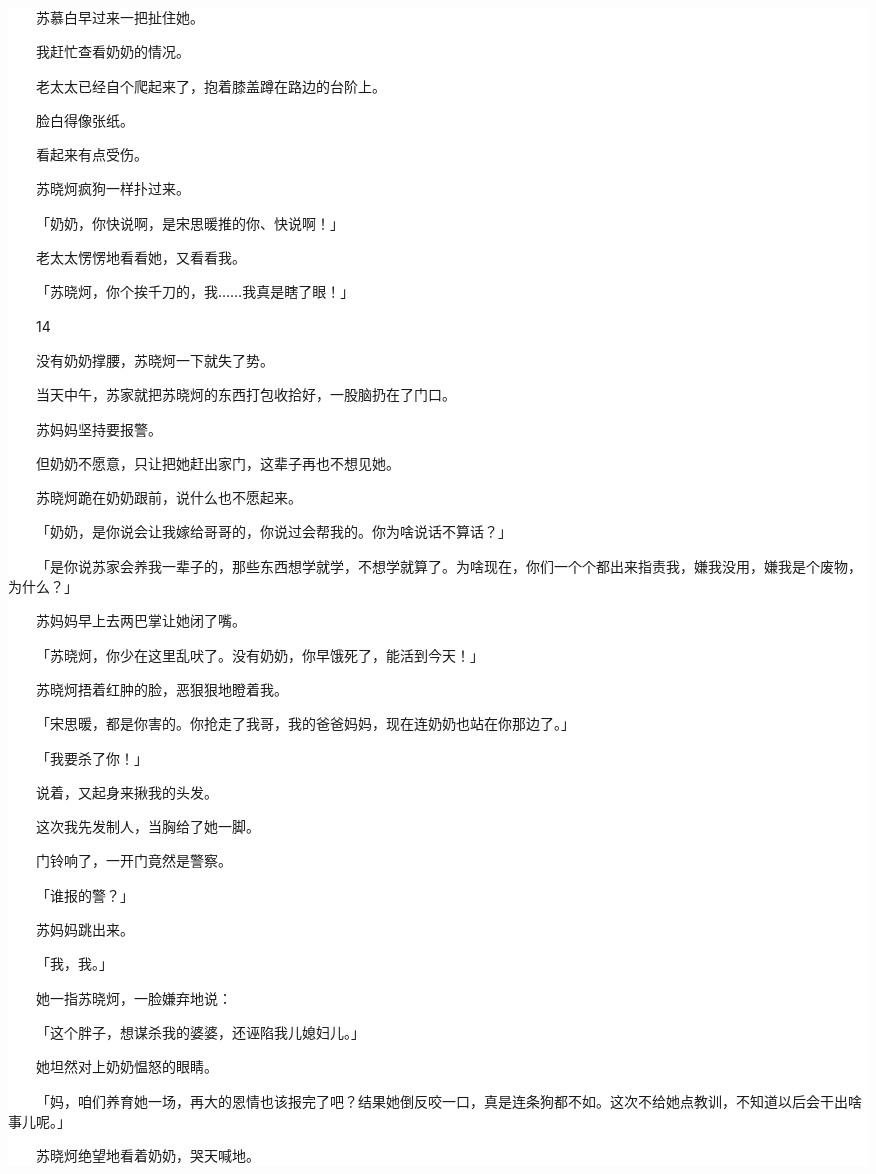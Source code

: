 &emsp;&emsp;苏慕白早过来一把扯住她。  
  
&emsp;&emsp;我赶忙查看奶奶的情况。  
  
&emsp;&emsp;老太太已经自个爬起来了，抱着膝盖蹲在路边的台阶上。  
  
&emsp;&emsp;脸白得像张纸。  
  
&emsp;&emsp;看起来有点受伤。  
  
&emsp;&emsp;苏晓炣疯狗一样扑过来。  
  
&emsp;&emsp;「奶奶，你快说啊，是宋思暖推的你、快说啊！」  
  
&emsp;&emsp;老太太愣愣地看看她，又看看我。  
  
&emsp;&emsp;「苏晓炣，你个挨千刀的，我……我真是瞎了眼！」  
  
&emsp;&emsp;14  
  
&emsp;&emsp;没有奶奶撑腰，苏晓炣一下就失了势。  
  
&emsp;&emsp;当天中午，苏家就把苏晓炣的东西打包收拾好，一股脑扔在了门口。  
  
&emsp;&emsp;苏妈妈坚持要报警。  
  
&emsp;&emsp;但奶奶不愿意，只让把她赶出家门，这辈子再也不想见她。  
  
&emsp;&emsp;苏晓炣跪在奶奶跟前，说什么也不愿起来。  
  
&emsp;&emsp;「奶奶，是你说会让我嫁给哥哥的，你说过会帮我的。你为啥说话不算话？」  
  
&emsp;&emsp;「是你说苏家会养我一辈子的，那些东西想学就学，不想学就算了。为啥现在，你们一个个都出来指责我，嫌我没用，嫌我是个废物，为什么？」  
  
&emsp;&emsp;苏妈妈早上去两巴掌让她闭了嘴。  
  
&emsp;&emsp;「苏晓炣，你少在这里乱吠了。没有奶奶，你早饿死了，能活到今天！」  
  
&emsp;&emsp;苏晓炣捂着红肿的脸，恶狠狠地瞪着我。  
  
&emsp;&emsp;「宋思暖，都是你害的。你抢走了我哥，我的爸爸妈妈，现在连奶奶也站在你那边了。」  
  
&emsp;&emsp;「我要杀了你！」  
  
&emsp;&emsp;说着，又起身来揪我的头发。  
  
&emsp;&emsp;这次我先发制人，当胸给了她一脚。  
  
&emsp;&emsp;门铃响了，一开门竟然是警察。  
  
&emsp;&emsp;「谁报的警？」  
  
&emsp;&emsp;苏妈妈跳出来。  
  
&emsp;&emsp;「我，我。」  
  
&emsp;&emsp;她一指苏晓炣，一脸嫌弃地说：  
  
&emsp;&emsp;「这个胖子，想谋杀我的婆婆，还诬陷我儿媳妇儿。」  
  
&emsp;&emsp;她坦然对上奶奶愠怒的眼睛。  
  
&emsp;&emsp;「妈，咱们养育她一场，再大的恩情也该报完了吧？结果她倒反咬一口，真是连条狗都不如。这次不给她点教训，不知道以后会干出啥事儿呢。」  
  
&emsp;&emsp;苏晓炣绝望地看着奶奶，哭天喊地。  
  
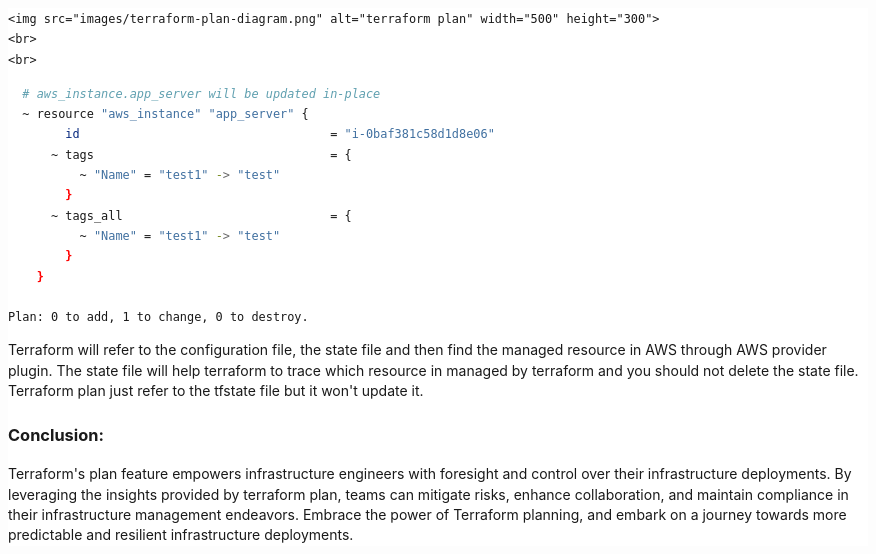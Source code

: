     <img src="images/terraform-plan-diagram.png" alt="terraform plan" width="500" height="300">
    <br>
    <br>
</div>

```bash
  # aws_instance.app_server will be updated in-place
  ~ resource "aws_instance" "app_server" {
        id                                   = "i-0baf381c58d1d8e06"
      ~ tags                                 = {
          ~ "Name" = "test1" -> "test"
        }
      ~ tags_all                             = {
          ~ "Name" = "test1" -> "test"
        }
    }

Plan: 0 to add, 1 to change, 0 to destroy.
```

Terraform will refer to the configuration file, the state file and then find the managed resource in AWS through AWS provider plugin. The state file will help terraform to trace which resource in managed by terraform and you should not delete the state file. Terraform plan just refer to the tfstate file but it won't update it.


### Conclusion:
Terraform's plan feature empowers infrastructure engineers with foresight and control over their infrastructure deployments. By leveraging the insights provided by terraform plan, teams can mitigate risks, enhance collaboration, and maintain compliance in their infrastructure management endeavors. Embrace the power of Terraform planning, and embark on a journey towards more predictable and resilient infrastructure deployments.
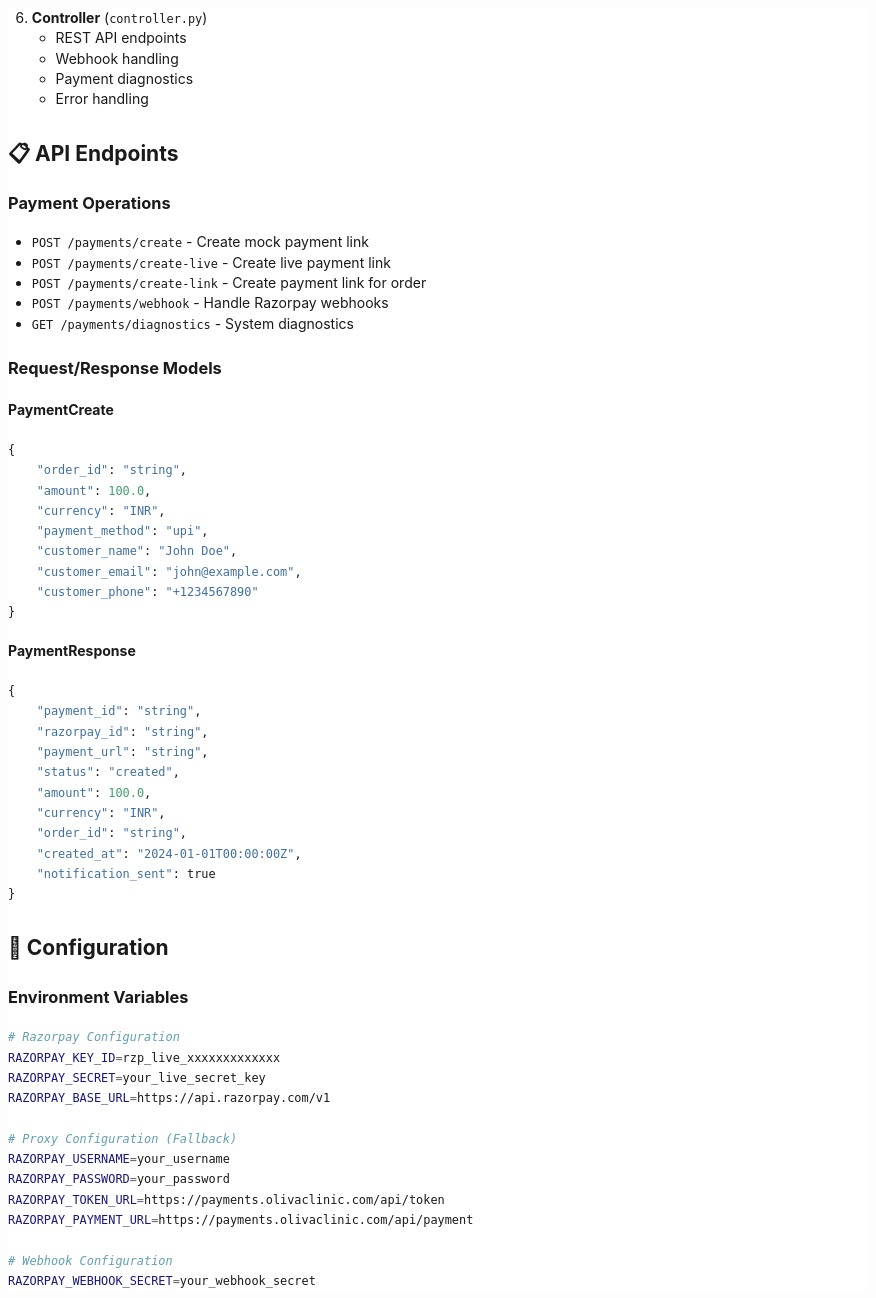 6. **Controller** (`controller.py`)
   - REST API endpoints
   - Webhook handling
   - Payment diagnostics
   - Error handling

## 📋 API Endpoints

### Payment Operations
- `POST /payments/create` - Create mock payment link
- `POST /payments/create-live` - Create live payment link
- `POST /payments/create-link` - Create payment link for order
- `POST /payments/webhook` - Handle Razorpay webhooks
- `GET /payments/diagnostics` - System diagnostics

### Request/Response Models

#### PaymentCreate
```python
{
    "order_id": "string",
    "amount": 100.0,
    "currency": "INR",
    "payment_method": "upi",
    "customer_name": "John Doe",
    "customer_email": "john@example.com",
    "customer_phone": "+1234567890"
}
```

#### PaymentResponse
```python
{
    "payment_id": "string",
    "razorpay_id": "string", 
    "payment_url": "string",
    "status": "created",
    "amount": 100.0,
    "currency": "INR",
    "order_id": "string",
    "created_at": "2024-01-01T00:00:00Z",
    "notification_sent": true
}
```

## 🔧 Configuration

### Environment Variables

```bash
# Razorpay Configuration
RAZORPAY_KEY_ID=rzp_live_xxxxxxxxxxxxx
RAZORPAY_SECRET=your_live_secret_key
RAZORPAY_BASE_URL=https://api.razorpay.com/v1

# Proxy Configuration (Fallback)
RAZORPAY_USERNAME=your_username
RAZORPAY_PASSWORD=your_password
RAZORPAY_TOKEN_URL=https://payments.olivaclinic.com/api/token
RAZORPAY_PAYMENT_URL=https://payments.olivaclinic.com/api/payment

# Webhook Configuration
RAZORPAY_WEBHOOK_SECRET=your_webhook_secret
```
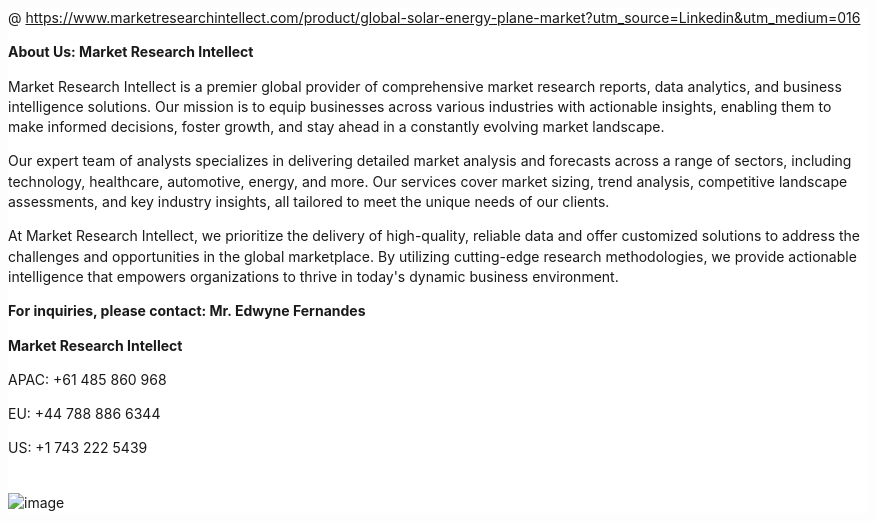@</strong>&nbsp;<a href="https://www.marketresearchintellect.com/product/global-solar-energy-plane-market?utm_source=Linkedin&utm_medium=016">https://www.marketresearchintellect.com/product/global-solar-energy-plane-market?utm_source=Linkedin&utm_medium=016</a></span></p><p><strong>About Us: Market Research Intellect</strong></p><p>Market Research Intellect is a premier global provider of comprehensive market research reports, data analytics, and business intelligence solutions. Our mission is to equip businesses across various industries with actionable insights, enabling them to make informed decisions, foster growth, and stay ahead in a constantly evolving market landscape.</p><p>Our expert team of analysts specializes in delivering detailed market analysis and forecasts across a range of sectors, including technology, healthcare, automotive, energy, and more. Our services cover market sizing, trend analysis, competitive landscape assessments, and key industry insights, all tailored to meet the unique needs of our clients.</p><p>At Market Research Intellect, we prioritize the delivery of high-quality, reliable data and offer customized solutions to address the challenges and opportunities in the global marketplace. By utilizing cutting-edge research methodologies, we provide actionable intelligence that empowers organizations to thrive in today's dynamic business environment.</p><p><strong>For inquiries, please contact: Mr. Edwyne Fernandes</strong></p><p><strong>Market Research Intellect</strong></p><p>APAC: +61 485 860 968</p><p>EU: +44 788 886 6344</p><p>US: +1 743 222 5439</p></div><div class="article-main__content" data-test-id="publishing-text-block">&nbsp;</div>
![image](https://github.com/user-attachments/assets/446a6b25-a4db-4187-a95f-e4758cbd544b)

------------------------------------------------

(Directions):
Go through the records and gather the lines that hold "resource".

(Written reply):
  ~ resource "aws_instance" "app_server" {
Terraform will refer to the configuration file, the state file and then find the managed resource in AWS through AWS provider plugin. The state file will help terraform to trace which resource in managed by terraform and you should not delete the state file. Terraform plan just refer to the tfstate file but it won't update it.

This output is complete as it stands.